The Ricardian Model is a fundamental economic framework that helps us understand international trade patterns based on countries‘ comparative advantages. This essay analyzes the production scenarios of China and Italy in the wheat and coffee industries using the Ricardian Model to determine their absolute and comparative advantages.
Marginal Product of Labor (MPL) AnalysisIn the Ricardian Model, the Marginal Product of Labor (MPL) measures the additional output gained from employing an additional unit of labor. It’s calculated as the change in output divided by the change in labor input. Let’s calculate the MPL values for both countries in the wheat and coffee industries.
China’s MPL in the Wheat Industry: China produces 2,000 units of wheat with 100 workers. MPL = Change in Wheat Output / Change in Workers = 2,000 / 100 = 20 units of wheat per worker.

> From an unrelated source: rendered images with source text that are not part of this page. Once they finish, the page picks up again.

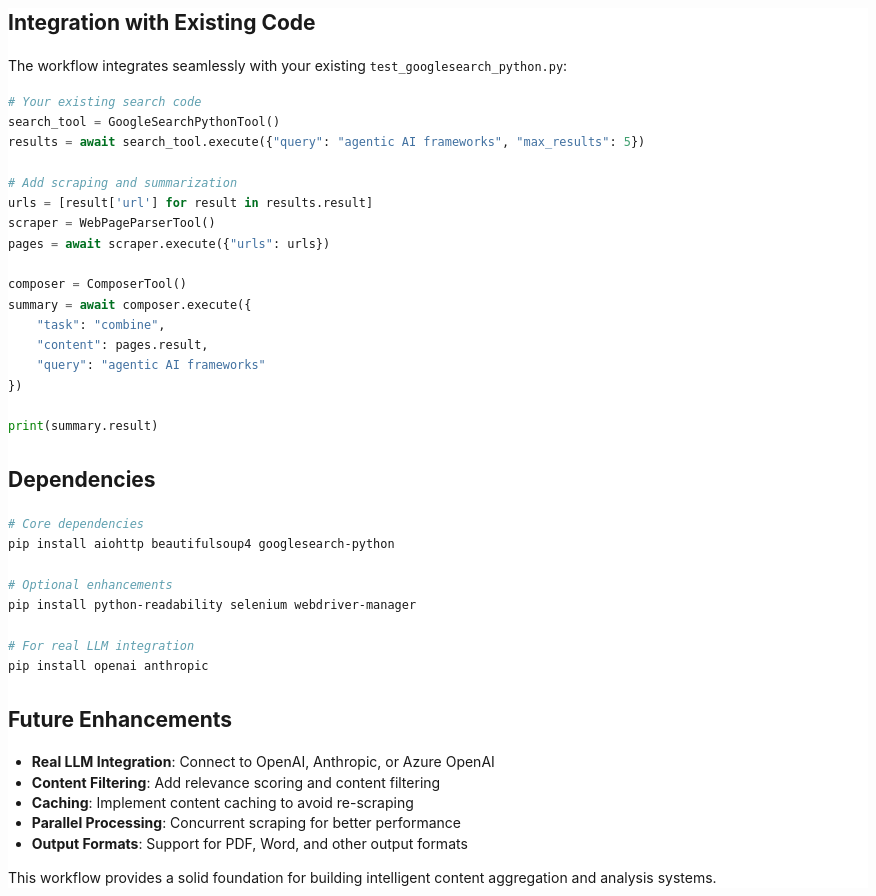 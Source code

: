 ## Integration with Existing Code

The workflow integrates seamlessly with your existing `test_googlesearch_python.py`:

```python
# Your existing search code
search_tool = GoogleSearchPythonTool()
results = await search_tool.execute({"query": "agentic AI frameworks", "max_results": 5})

# Add scraping and summarization
urls = [result['url'] for result in results.result]
scraper = WebPageParserTool()
pages = await scraper.execute({"urls": urls})

composer = ComposerTool()
summary = await composer.execute({
    "task": "combine", 
    "content": pages.result,
    "query": "agentic AI frameworks"
})

print(summary.result)
```

## Dependencies

```bash
# Core dependencies
pip install aiohttp beautifulsoup4 googlesearch-python

# Optional enhancements  
pip install python-readability selenium webdriver-manager

# For real LLM integration
pip install openai anthropic
```

## Future Enhancements

- **Real LLM Integration**: Connect to OpenAI, Anthropic, or Azure OpenAI
- **Content Filtering**: Add relevance scoring and content filtering
- **Caching**: Implement content caching to avoid re-scraping
- **Parallel Processing**: Concurrent scraping for better performance
- **Output Formats**: Support for PDF, Word, and other output formats

This workflow provides a solid foundation for building intelligent content aggregation and analysis systems. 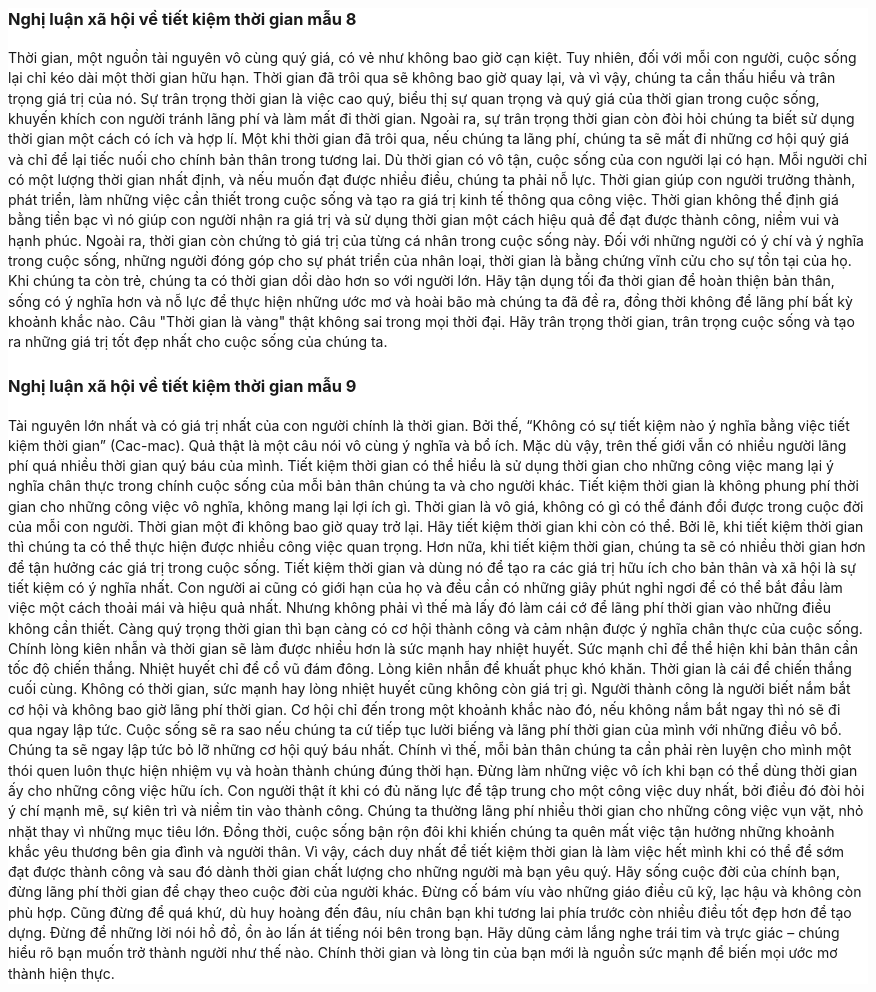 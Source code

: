 ### Nghị luận xã hội về tiết kiệm thời gian mẫu 8
Thời gian, một nguồn tài nguyên vô cùng quý giá, có vẻ như không bao giờ cạn kiệt. Tuy nhiên, đối với mỗi con người, cuộc sống lại chỉ kéo dài một thời gian hữu hạn. Thời gian đã trôi qua sẽ không bao giờ quay lại, và vì vậy, chúng ta cần thấu hiểu và trân trọng giá trị của nó. Sự trân trọng thời gian là việc cao quý, biểu thị sự quan trọng và quý giá của thời gian trong cuộc sống, khuyến khích con người tránh lãng phí và làm mất đi thời gian. Ngoài ra, sự trân trọng thời gian còn đòi hỏi chúng ta biết sử dụng thời gian một cách có ích và hợp lí. Một khi thời gian đã trôi qua, nếu chúng ta lãng phí, chúng ta sẽ mất đi những cơ hội quý giá và chỉ để lại tiếc nuối cho chính bản thân trong tương lai.
Dù thời gian có vô tận, cuộc sống của con người lại có hạn. Mỗi người chỉ có một lượng thời gian nhất định, và nếu muốn đạt được nhiều điều, chúng ta phải nỗ lực. Thời gian giúp con người trưởng thành, phát triển, làm những việc cần thiết trong cuộc sống và tạo ra giá trị kinh tế thông qua công việc. Thời gian không thể định giá bằng tiền bạc vì nó giúp con người nhận ra giá trị và sử dụng thời gian một cách hiệu quả để đạt được thành công, niềm vui và hạnh phúc. Ngoài ra, thời gian còn chứng tỏ giá trị của từng cá nhân trong cuộc sống này. Đối với những người có ý chí và ý nghĩa trong cuộc sống, những người đóng góp cho sự phát triển của nhân loại, thời gian là bằng chứng vĩnh cửu cho sự tồn tại của họ.
Khi chúng ta còn trẻ, chúng ta có thời gian dồi dào hơn so với người lớn. Hãy tận dụng tối đa thời gian để hoàn thiện bản thân, sống có ý nghĩa hơn và nỗ lực để thực hiện những ước mơ và hoài bão mà chúng ta đã đề ra, đồng thời không để lãng phí bất kỳ khoảnh khắc nào. Câu "Thời gian là vàng" thật không sai trong mọi thời đại. Hãy trân trọng thời gian, trân trọng cuộc sống và tạo ra những giá trị tốt đẹp nhất cho cuộc sống của chúng ta.
### Nghị luận xã hội về tiết kiệm thời gian mẫu 9
Tài nguyên lớn nhất và có giá trị nhất của con người chính là thời gian. Bởi thế, “Không có sự tiết kiệm nào ý nghĩa bằng việc tiết kiệm thời gian” \(Cac-mac\). Quả thật là một câu nói vô cùng ý nghĩa và bổ ích. Mặc dù vậy, trên thế giới vẫn có nhiều người lãng phí quá nhiều thời gian quý báu của mình.
Tiết kiệm thời gian có thể hiểu là sử dụng thời gian cho những công việc mang lại ý nghĩa chân thực trong chính cuộc sống của mỗi bản thân chúng ta và cho người khác. Tiết kiệm thời gian là không phung phí thời gian cho những công việc vô nghĩa, không mang lại lợi ích gì. Thời gian là vô giá, không có gì có thể đánh đổi được trong cuộc đời của mỗi con người. Thời gian một đi không bao giờ quay trở lại. Hãy tiết kiệm thời gian khi còn có thể. Bởi lẽ, khi tiết kiệm thời gian thì chúng ta có thể thực hiện được nhiều công việc quan trọng. Hơn nữa, khi tiết kiệm thời gian, chúng ta sẽ có nhiều thời gian hơn để tận hưởng các giá trị trong cuộc sống.
Tiết kiệm thời gian và dùng nó để tạo ra các giá trị hữu ích cho bản thân và xã hội là sự tiết kiệm có ý nghĩa nhất. Con người ai cũng có giới hạn của họ và đều cần có những giây phút nghỉ ngơi để có thể bắt đầu làm việc một cách thoải mái và hiệu quả nhất. Nhưng không phải vì thế mà lấy đó làm cái cớ để lãng phí thời gian vào những điều không cần thiết.
Càng quý trọng thời gian thì bạn càng có cơ hội thành công và cảm nhận được ý nghĩa chân thực của cuộc sống. Chính lòng kiên nhẫn và thời gian sẽ làm được nhiều hơn là sức mạnh hay nhiệt huyết. Sức mạnh chỉ để thể hiện khi bản thân cần tốc độ chiến thắng. Nhiệt huyết chỉ để cổ vũ đám đông. Lòng kiên nhẫn để khuất phục khó khăn. Thời gian là cái để chiến thắng cuối cùng. Không có thời gian, sức mạnh hay lòng nhiệt huyết cũng không còn giá trị gì. Người thành công là người biết nắm bắt cơ hội và không bao giờ lãng phí thời gian. Cơ hội chỉ đến trong một khoảnh khắc nào đó, nếu không nắm bắt ngay thì nó sẽ đi qua ngay lập tức. Cuộc sống sẽ ra sao nếu chúng ta cứ tiếp tục lười biếng và lãng phí thời gian của mình với những điều vô bổ. Chúng ta sẽ ngay lập tức bỏ lỡ những cơ hội quý báu nhất. Chính vì thế, mỗi bản thân chúng ta cần phải rèn luyện cho mình một thói quen luôn thực hiện nhiệm vụ và hoàn thành chúng đúng thời hạn.
Đừng làm những việc vô ích khi bạn có thể dùng thời gian ấy cho những công việc hữu ích. Con người thật ít khi có đủ năng lực để tập trung cho một công việc duy nhất, bởi điều đó đòi hỏi ý chí mạnh mẽ, sự kiên trì và niềm tin vào thành công. Chúng ta thường lãng phí nhiều thời gian cho những công việc vụn vặt, nhỏ nhặt thay vì những mục tiêu lớn. Đồng thời, cuộc sống bận rộn đôi khi khiến chúng ta quên mất việc tận hưởng những khoảnh khắc yêu thương bên gia đình và người thân. Vì vậy, cách duy nhất để tiết kiệm thời gian là làm việc hết mình khi có thể để sớm đạt được thành công và sau đó dành thời gian chất lượng cho những người mà bạn yêu quý.
Hãy sống cuộc đời của chính bạn, đừng lãng phí thời gian để chạy theo cuộc đời của người khác. Đừng cố bám víu vào những giáo điều cũ kỹ, lạc hậu và không còn phù hợp. Cũng đừng để quá khứ, dù huy hoàng đến đâu, níu chân bạn khi tương lai phía trước còn nhiều điều tốt đẹp hơn để tạo dựng. Đừng để những lời nói hồ đồ, ồn ào lấn át tiếng nói bên trong bạn. Hãy dũng cảm lắng nghe trái tim và trực giác – chúng hiểu rõ bạn muốn trở thành người như thế nào. Chính thời gian và lòng tin của bạn mới là nguồn sức mạnh để biến mọi ước mơ thành hiện thực.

Italy’s MPL in the Wheat Industry: Italy produces 2,000 units of wheat with 120 workers. MPL = Change in Wheat Output / Change in Workers = 2,000 / 120 = 16.67 units of wheat per worker.
China’s MPL in the Coffee Industry: China produces 1,800 units of coffee with 100 workers. MPL = Change in Coffee Output / Change in Workers = 1,800 / 100 = 18 units of coffee per worker.

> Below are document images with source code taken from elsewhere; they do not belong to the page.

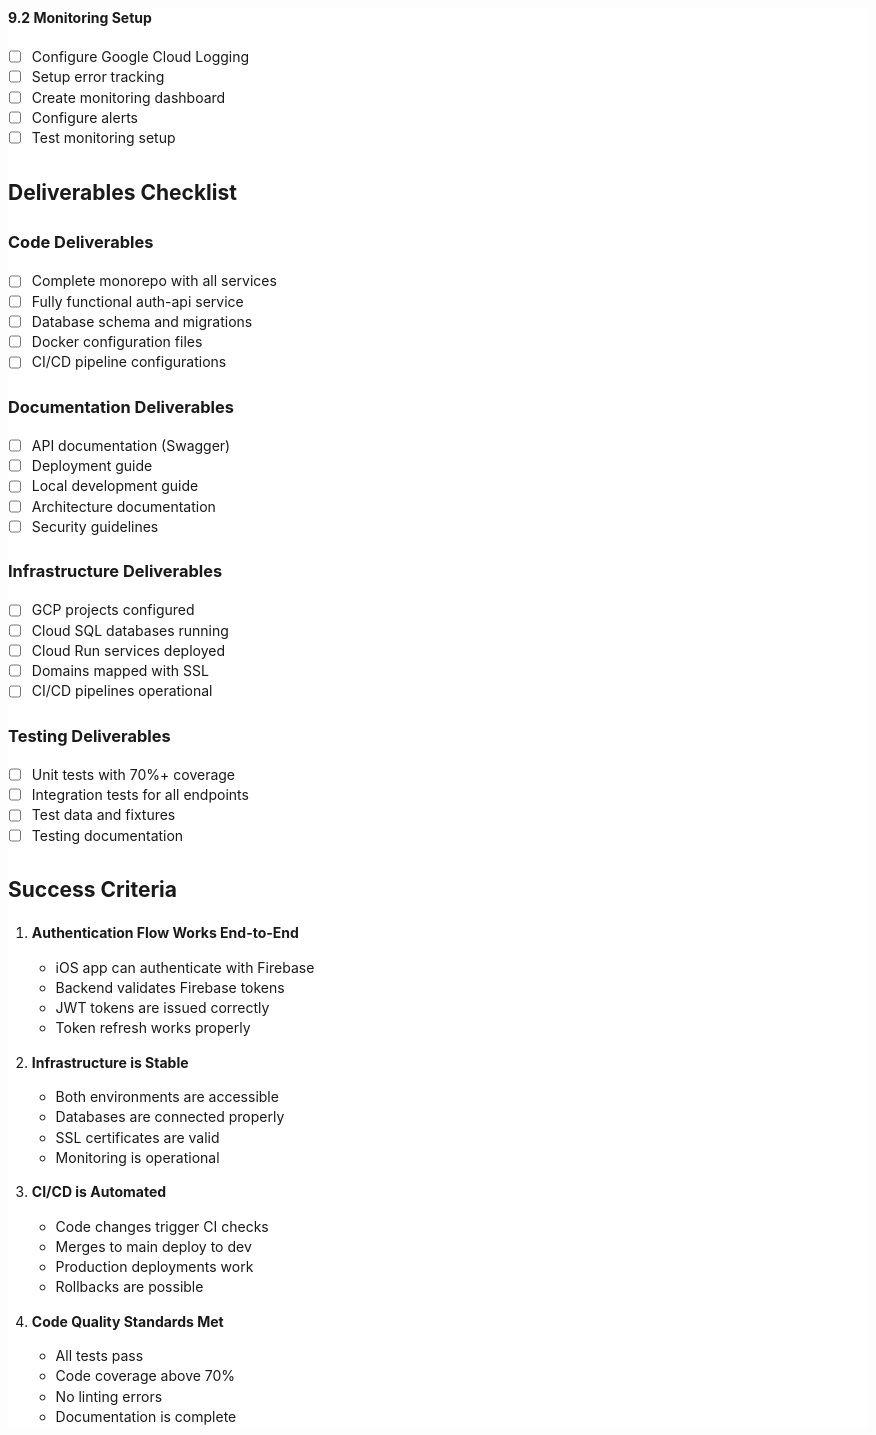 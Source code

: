 #### 9.2 Monitoring Setup
- [ ] Configure Google Cloud Logging
- [ ] Setup error tracking
- [ ] Create monitoring dashboard
- [ ] Configure alerts
- [ ] Test monitoring setup

## Deliverables Checklist

### Code Deliverables
- [ ] Complete monorepo with all services
- [ ] Fully functional auth-api service
- [ ] Database schema and migrations
- [ ] Docker configuration files
- [ ] CI/CD pipeline configurations

### Documentation Deliverables
- [ ] API documentation (Swagger)
- [ ] Deployment guide
- [ ] Local development guide
- [ ] Architecture documentation
- [ ] Security guidelines

### Infrastructure Deliverables
- [ ] GCP projects configured
- [ ] Cloud SQL databases running
- [ ] Cloud Run services deployed
- [ ] Domains mapped with SSL
- [ ] CI/CD pipelines operational

### Testing Deliverables
- [ ] Unit tests with 70%+ coverage
- [ ] Integration tests for all endpoints
- [ ] Test data and fixtures
- [ ] Testing documentation

## Success Criteria

1. **Authentication Flow Works End-to-End**
   - iOS app can authenticate with Firebase
   - Backend validates Firebase tokens
   - JWT tokens are issued correctly
   - Token refresh works properly

2. **Infrastructure is Stable**
   - Both environments are accessible
   - Databases are connected properly
   - SSL certificates are valid
   - Monitoring is operational

3. **CI/CD is Automated**
   - Code changes trigger CI checks
   - Merges to main deploy to dev
   - Production deployments work
   - Rollbacks are possible

4. **Code Quality Standards Met**
   - All tests pass
   - Code coverage above 70%
   - No linting errors
   - Documentation is complete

Italy’s MPL in the Coffee Industry: Italy produces 1,800 units of coffee with 90 workers. MPL = Change in Coffee Output / Change in Workers = 1,800 / 90 = 20 units of coffee per worker.
Absolute Advantage Analysis
An absolute advantage occurs when a country can produce more of a good using fewer resources than another country. Looking at the MPL values, Italy has an absolute advantage in producing both wheat and coffee, as its MPL values are higher in both industries compared to China’s MPL values.

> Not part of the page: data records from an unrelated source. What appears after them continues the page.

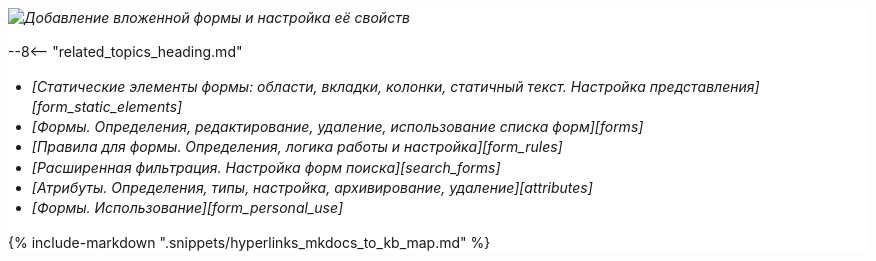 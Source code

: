 _![Добавление вложенной формы и настройка её свойств](/platform/v5.0/business_apps/templates/forms/img/form_dynamic_elements_embedded_form_configure.png)_

--8<-- "related_topics_heading.md"

- *[Статические элементы формы: области, вкладки, колонки, статичный текст. Настройка представления][form_static_elements]*
- *[Формы. Определения, редактирование, удаление, использование списка форм][forms]*
- *[Правила для формы. Определения, логика работы и настройка][form_rules]*
- *[Расширенная фильтрация. Настройка форм поиска][search_forms]*
- *[Атрибуты. Определения, типы, настройка, архивирование, удаление][attributes]*
- *[Формы. Использование][form_personal_use]*

{% include-markdown ".snippets/hyperlinks_mkdocs_to_kb_map.md" %}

Comparative advantage refers to a country’s ability to produce a good at a lower opportunity cost compared to another good or compared to another country. It’s determined by comparing the opportunity costs of production between countries. To identify the comparative advantage, we need to calculate the opportunity costs of producing wheat and coffee in both China and Italy.
Opportunity Cost of Wheat in China: China’s opportunity cost of producing wheat = MPL in wheat / MPL in coffee = 20 / 18 = 1.11 units of coffee.
Opportunity Cost of Wheat in Italy: Italy’s opportunity cost of producing wheat = MPL in wheat / MPL in coffee = 16.67 / 20 = 0.833 units of coffee.
Opportunity Cost of Coffee in China: China’s opportunity cost of producing coffee = MPL in coffee / MPL in wheat = 18 / 20 = 0.9 units of wheat.
Opportunity Cost of Coffee in Italy: Italy’s opportunity cost of producing coffee = MPL in coffee / MPL in wheat = 20 / 16.67 = 1.2 units of wheat.
Comparative Advantage Summary
China has a comparative advantage in producing wheat, as its opportunity cost of wheat (1.11 units of coffee) is lower than Italy’s (0.833 units of coffee).
Italy has a comparative advantage in producing coffee, as its opportunity cost of coffee (1.2 units of wheat) is lower than China’s (0.9 units of wheat).
Conclusion
Using the Ricardian Model, we have analyzed the wheat and coffee production scenarios of China and Italy. Italy holds an absolute advantage in both industries due to higher MPL values. However, when considering comparative advantage, China excels in producing wheat, while Italy excels in coffee production. This analysis underscores the importance of specializing in industries where comparative advantages exist, thereby maximizing the overall gains from international trade.